Each line of the listing must be set down exactly as it stands.

- Opening Delimiter -

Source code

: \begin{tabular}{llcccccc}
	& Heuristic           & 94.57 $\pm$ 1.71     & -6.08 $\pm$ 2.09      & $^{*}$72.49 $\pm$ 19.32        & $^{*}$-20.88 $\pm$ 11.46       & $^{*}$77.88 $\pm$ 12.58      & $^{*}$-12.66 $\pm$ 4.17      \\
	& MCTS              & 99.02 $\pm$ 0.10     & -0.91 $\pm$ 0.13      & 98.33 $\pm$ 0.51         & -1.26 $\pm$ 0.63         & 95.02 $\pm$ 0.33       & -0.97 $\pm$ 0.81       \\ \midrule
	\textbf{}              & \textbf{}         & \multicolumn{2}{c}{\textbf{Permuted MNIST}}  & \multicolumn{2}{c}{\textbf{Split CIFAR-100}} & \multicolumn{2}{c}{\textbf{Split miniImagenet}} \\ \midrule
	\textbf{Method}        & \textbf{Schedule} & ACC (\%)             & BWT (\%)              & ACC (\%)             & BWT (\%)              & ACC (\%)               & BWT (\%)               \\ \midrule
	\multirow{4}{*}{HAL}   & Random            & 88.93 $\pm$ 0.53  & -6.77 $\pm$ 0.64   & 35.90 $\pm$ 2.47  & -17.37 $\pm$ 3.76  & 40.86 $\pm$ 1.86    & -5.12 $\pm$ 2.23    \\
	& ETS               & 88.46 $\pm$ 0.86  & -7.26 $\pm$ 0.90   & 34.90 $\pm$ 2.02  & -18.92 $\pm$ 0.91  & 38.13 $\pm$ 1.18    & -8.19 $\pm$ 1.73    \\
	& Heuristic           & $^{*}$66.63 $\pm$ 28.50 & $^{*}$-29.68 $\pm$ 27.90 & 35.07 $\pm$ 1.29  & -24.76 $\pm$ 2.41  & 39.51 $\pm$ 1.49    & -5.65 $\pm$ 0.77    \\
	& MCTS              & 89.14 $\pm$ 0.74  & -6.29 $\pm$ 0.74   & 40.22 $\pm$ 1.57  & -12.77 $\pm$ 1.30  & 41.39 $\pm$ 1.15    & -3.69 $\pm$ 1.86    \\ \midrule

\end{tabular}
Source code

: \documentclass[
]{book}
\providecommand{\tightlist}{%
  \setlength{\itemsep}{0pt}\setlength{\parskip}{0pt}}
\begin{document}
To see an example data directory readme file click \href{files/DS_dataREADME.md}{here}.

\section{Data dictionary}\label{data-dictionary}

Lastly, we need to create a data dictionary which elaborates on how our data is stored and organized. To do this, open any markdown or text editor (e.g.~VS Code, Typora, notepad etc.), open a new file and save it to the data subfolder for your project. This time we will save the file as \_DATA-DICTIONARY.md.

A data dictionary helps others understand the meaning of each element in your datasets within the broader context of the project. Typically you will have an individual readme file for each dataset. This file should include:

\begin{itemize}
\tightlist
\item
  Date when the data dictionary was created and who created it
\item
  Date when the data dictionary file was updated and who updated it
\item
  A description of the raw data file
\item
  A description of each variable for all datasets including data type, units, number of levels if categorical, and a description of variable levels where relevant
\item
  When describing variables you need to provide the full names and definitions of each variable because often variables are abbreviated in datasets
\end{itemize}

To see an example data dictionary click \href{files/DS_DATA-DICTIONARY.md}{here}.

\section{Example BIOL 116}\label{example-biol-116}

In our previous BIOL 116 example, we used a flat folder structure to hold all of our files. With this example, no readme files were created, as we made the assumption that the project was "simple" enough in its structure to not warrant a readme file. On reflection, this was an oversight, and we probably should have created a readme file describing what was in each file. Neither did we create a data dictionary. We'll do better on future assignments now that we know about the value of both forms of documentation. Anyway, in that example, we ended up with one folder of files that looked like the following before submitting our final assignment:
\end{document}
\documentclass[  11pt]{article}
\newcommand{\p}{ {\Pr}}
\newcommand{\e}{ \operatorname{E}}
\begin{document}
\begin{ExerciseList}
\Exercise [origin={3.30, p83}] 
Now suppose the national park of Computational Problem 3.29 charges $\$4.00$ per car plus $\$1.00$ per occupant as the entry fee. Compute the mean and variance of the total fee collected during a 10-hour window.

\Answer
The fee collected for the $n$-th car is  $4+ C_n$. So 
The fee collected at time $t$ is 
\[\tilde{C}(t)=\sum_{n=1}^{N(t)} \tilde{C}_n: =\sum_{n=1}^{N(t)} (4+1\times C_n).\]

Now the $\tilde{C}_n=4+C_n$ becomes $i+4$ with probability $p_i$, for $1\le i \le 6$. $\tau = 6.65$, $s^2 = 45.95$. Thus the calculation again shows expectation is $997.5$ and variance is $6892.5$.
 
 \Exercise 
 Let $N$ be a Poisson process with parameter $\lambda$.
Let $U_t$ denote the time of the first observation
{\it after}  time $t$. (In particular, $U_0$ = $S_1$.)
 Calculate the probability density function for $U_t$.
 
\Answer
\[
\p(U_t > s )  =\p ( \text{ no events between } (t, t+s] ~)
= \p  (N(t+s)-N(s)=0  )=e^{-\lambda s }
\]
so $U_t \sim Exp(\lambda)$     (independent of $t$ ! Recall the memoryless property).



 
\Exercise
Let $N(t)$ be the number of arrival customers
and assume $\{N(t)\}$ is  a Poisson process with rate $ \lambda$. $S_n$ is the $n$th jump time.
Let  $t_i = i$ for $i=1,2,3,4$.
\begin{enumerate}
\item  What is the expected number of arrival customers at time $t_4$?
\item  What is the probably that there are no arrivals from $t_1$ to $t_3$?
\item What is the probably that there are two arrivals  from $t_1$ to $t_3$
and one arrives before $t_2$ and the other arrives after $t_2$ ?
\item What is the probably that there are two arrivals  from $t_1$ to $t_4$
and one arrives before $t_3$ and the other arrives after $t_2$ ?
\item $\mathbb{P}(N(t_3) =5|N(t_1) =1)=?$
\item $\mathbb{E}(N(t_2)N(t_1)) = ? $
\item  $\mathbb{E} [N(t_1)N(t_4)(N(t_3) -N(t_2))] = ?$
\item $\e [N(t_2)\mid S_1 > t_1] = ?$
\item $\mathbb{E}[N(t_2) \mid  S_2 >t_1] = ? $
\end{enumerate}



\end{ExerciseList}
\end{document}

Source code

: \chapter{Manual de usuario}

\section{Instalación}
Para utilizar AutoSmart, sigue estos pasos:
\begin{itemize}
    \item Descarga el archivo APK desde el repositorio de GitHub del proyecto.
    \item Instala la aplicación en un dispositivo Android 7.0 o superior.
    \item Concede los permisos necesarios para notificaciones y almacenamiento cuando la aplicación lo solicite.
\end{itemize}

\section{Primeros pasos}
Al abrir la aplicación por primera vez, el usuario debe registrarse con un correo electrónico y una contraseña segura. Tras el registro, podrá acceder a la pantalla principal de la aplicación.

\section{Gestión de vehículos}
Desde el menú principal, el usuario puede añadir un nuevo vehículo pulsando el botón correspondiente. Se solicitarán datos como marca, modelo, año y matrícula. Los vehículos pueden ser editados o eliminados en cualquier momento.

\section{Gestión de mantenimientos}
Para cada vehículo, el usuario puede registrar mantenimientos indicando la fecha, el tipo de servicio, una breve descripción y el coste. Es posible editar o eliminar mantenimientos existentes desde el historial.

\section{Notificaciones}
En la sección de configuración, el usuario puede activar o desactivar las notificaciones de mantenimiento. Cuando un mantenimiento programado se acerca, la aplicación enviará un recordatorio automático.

- Closing Delimiter -

* **Expected answer**:
Source code

: \begin{tabular}{llcccccc}
	& Heuristic           & 94.57 $\pm$ 1.71     & -6.08 $\pm$ 2.09      & $^{*}$72.49 $\pm$ 19.32        & $^{*}$-20.88 $\pm$ 11.46       & $^{*}$77.88 $\pm$ 12.58      & $^{*}$-12.66 $\pm$ 4.17      \\
	& MCTS              & 99.02 $\pm$ 0.10     & -0.91 $\pm$ 0.13      & 98.33 $\pm$ 0.51         & -1.26 $\pm$ 0.63         & 95.02 $\pm$ 0.33       & -0.97 $\pm$ 0.81       \\ \midrule
	\textbf{}              & \textbf{}         & \multicolumn{2}{c}{\textbf{Permuted MNIST}}  & \multicolumn{2}{c}{\textbf{Split CIFAR-100}} & \multicolumn{2}{c}{\textbf{Split miniImagenet}} \\ \midrule
	\textbf{Method}        & \textbf{Schedule} & ACC (\%)             & BWT (\%)              & ACC (\%)             & BWT (\%)              & ACC (\%)               & BWT (\%)               \\ \midrule
	\multirow{4}{*}{HAL}   & Random            & 88.93 $\pm$ 0.53  & -6.77 $\pm$ 0.64   & 35.90 $\pm$ 2.47  & -17.37 $\pm$ 3.76  & 40.86 $\pm$ 1.86    & -5.12 $\pm$ 2.23    \\
	& ETS               & 88.46 $\pm$ 0.86  & -7.26 $\pm$ 0.90   & 34.90 $\pm$ 2.02  & -18.92 $\pm$ 0.91  & 38.13 $\pm$ 1.18    & -8.19 $\pm$ 1.73    \\
	& Heuristic           & $^{*}$66.63 $\pm$ 28.50 & $^{*}$-29.68 $\pm$ 27.90 & 35.07 $\pm$ 1.29  & -24.76 $\pm$ 2.41  & 39.51 $\pm$ 1.49    & -5.65 $\pm$ 0.77    \\
	& MCTS              & 89.14 $\pm$ 0.74  & -6.29 $\pm$ 0.74   & 40.22 $\pm$ 1.57  & -12.77 $\pm$ 1.30  & 41.39 $\pm$ 1.15    & -3.69 $\pm$ 1.86    \\ \midrule

\end{tabular}
Source code

: \documentclass[
]{book}
\providecommand{\tightlist}{%
  \setlength{\itemsep}{0pt}\setlength{\parskip}{0pt}}
\begin{document}
To see an example data directory readme file click \href{files/DS_dataREADME.md}{here}.

\section{Data dictionary}\label{data-dictionary}

Lastly, we need to create a data dictionary which elaborates on how our data is stored and organized. To do this, open any markdown or text editor (e.g.~VS Code, Typora, notepad etc.), open a new file and save it to the data subfolder for your project. This time we will save the file as \_DATA-DICTIONARY.md.

A data dictionary helps others understand the meaning of each element in your datasets within the broader context of the project. Typically you will have an individual readme file for each dataset. This file should include:

\begin{itemize}
\tightlist
\item
  Date when the data dictionary was created and who created it
\item
  Date when the data dictionary file was updated and who updated it
\item
  A description of the raw data file
\item
  A description of each variable for all datasets including data type, units, number of levels if categorical, and a description of variable levels where relevant
\item
  When describing variables you need to provide the full names and definitions of each variable because often variables are abbreviated in datasets
\end{itemize}

To see an example data dictionary click \href{files/DS_DATA-DICTIONARY.md}{here}.

\section{Example BIOL 116}\label{example-biol-116}

In our previous BIOL 116 example, we used a flat folder structure to hold all of our files. With this example, no readme files were created, as we made the assumption that the project was "simple" enough in its structure to not warrant a readme file. On reflection, this was an oversight, and we probably should have created a readme file describing what was in each file. Neither did we create a data dictionary. We'll do better on future assignments now that we know about the value of both forms of documentation. Anyway, in that example, we ended up with one folder of files that looked like the following before submitting our final assignment:
\end{document}
\documentclass[  11pt]{article}
\newcommand{\p}{ {\Pr}}
\newcommand{\e}{ \operatorname{E}}
\begin{document}
\begin{ExerciseList}
\Exercise [origin={3.30, p83}] 
Now suppose the national park of Computational Problem 3.29 charges $\$4.00$ per car plus $\$1.00$ per occupant as the entry fee. Compute the mean and variance of the total fee collected during a 10-hour window.

\Answer
The fee collected for the $n$-th car is  $4+ C_n$. So 
The fee collected at time $t$ is 
\[\tilde{C}(t)=\sum_{n=1}^{N(t)} \tilde{C}_n: =\sum_{n=1}^{N(t)} (4+1\times C_n).\]

Now the $\tilde{C}_n=4+C_n$ becomes $i+4$ with probability $p_i$, for $1\le i \le 6$. $\tau = 6.65$, $s^2 = 45.95$. Thus the calculation again shows expectation is $997.5$ and variance is $6892.5$.
 
 \Exercise 
 Let $N$ be a Poisson process with parameter $\lambda$.
Let $U_t$ denote the time of the first observation
{\it after}  time $t$. (In particular, $U_0$ = $S_1$.)
 Calculate the probability density function for $U_t$.
 
\Answer
\[
\p(U_t > s )  =\p ( \text{ no events between } (t, t+s] ~)
= \p  (N(t+s)-N(s)=0  )=e^{-\lambda s }
\]
so $U_t \sim Exp(\lambda)$     (independent of $t$ ! Recall the memoryless property).



 
\Exercise
Let $N(t)$ be the number of arrival customers
and assume $\{N(t)\}$ is  a Poisson process with rate $ \lambda$. $S_n$ is the $n$th jump time.
Let  $t_i = i$ for $i=1,2,3,4$.
\begin{enumerate}
\item  What is the expected number of arrival customers at time $t_4$?
\item  What is the probably that there are no arrivals from $t_1$ to $t_3$?
\item What is the probably that there are two arrivals  from $t_1$ to $t_3$
and one arrives before $t_2$ and the other arrives after $t_2$ ?
\item What is the probably that there are two arrivals  from $t_1$ to $t_4$
and one arrives before $t_3$ and the other arrives after $t_2$ ?
\item $\mathbb{P}(N(t_3) =5|N(t_1) =1)=?$
\item $\mathbb{E}(N(t_2)N(t_1)) = ? $
\item  $\mathbb{E} [N(t_1)N(t_4)(N(t_3) -N(t_2))] = ?$
\item $\e [N(t_2)\mid S_1 > t_1] = ?$
\item $\mathbb{E}[N(t_2) \mid  S_2 >t_1] = ? $
\end{enumerate}



\end{ExerciseList}
\end{document}

Source code

: \chapter{Manual de usuario}

\section{Instalación}
Para utilizar AutoSmart, sigue estos pasos:
\begin{itemize}
    \item Descarga el archivo APK desde el repositorio de GitHub del proyecto.
    \item Instala la aplicación en un dispositivo Android 7.0 o superior.
    \item Concede los permisos necesarios para notificaciones y almacenamiento cuando la aplicación lo solicite.
\end{itemize}

\section{Primeros pasos}
Al abrir la aplicación por primera vez, el usuario debe registrarse con un correo electrónico y una contraseña segura. Tras el registro, podrá acceder a la pantalla principal de la aplicación.

\section{Gestión de vehículos}
Desde el menú principal, el usuario puede añadir un nuevo vehículo pulsando el botón correspondiente. Se solicitarán datos como marca, modelo, año y matrícula. Los vehículos pueden ser editados o eliminados en cualquier momento.

\section{Gestión de mantenimientos}
Para cada vehículo, el usuario puede registrar mantenimientos indicando la fecha, el tipo de servicio, una breve descripción y el coste. Es posible editar o eliminar mantenimientos existentes desde el historial.

\section{Notificaciones}
En la sección de configuración, el usuario puede activar o desactivar las notificaciones de mantenimiento. Cuando un mantenimiento programado se acerca, la aplicación enviará un recordatorio automático.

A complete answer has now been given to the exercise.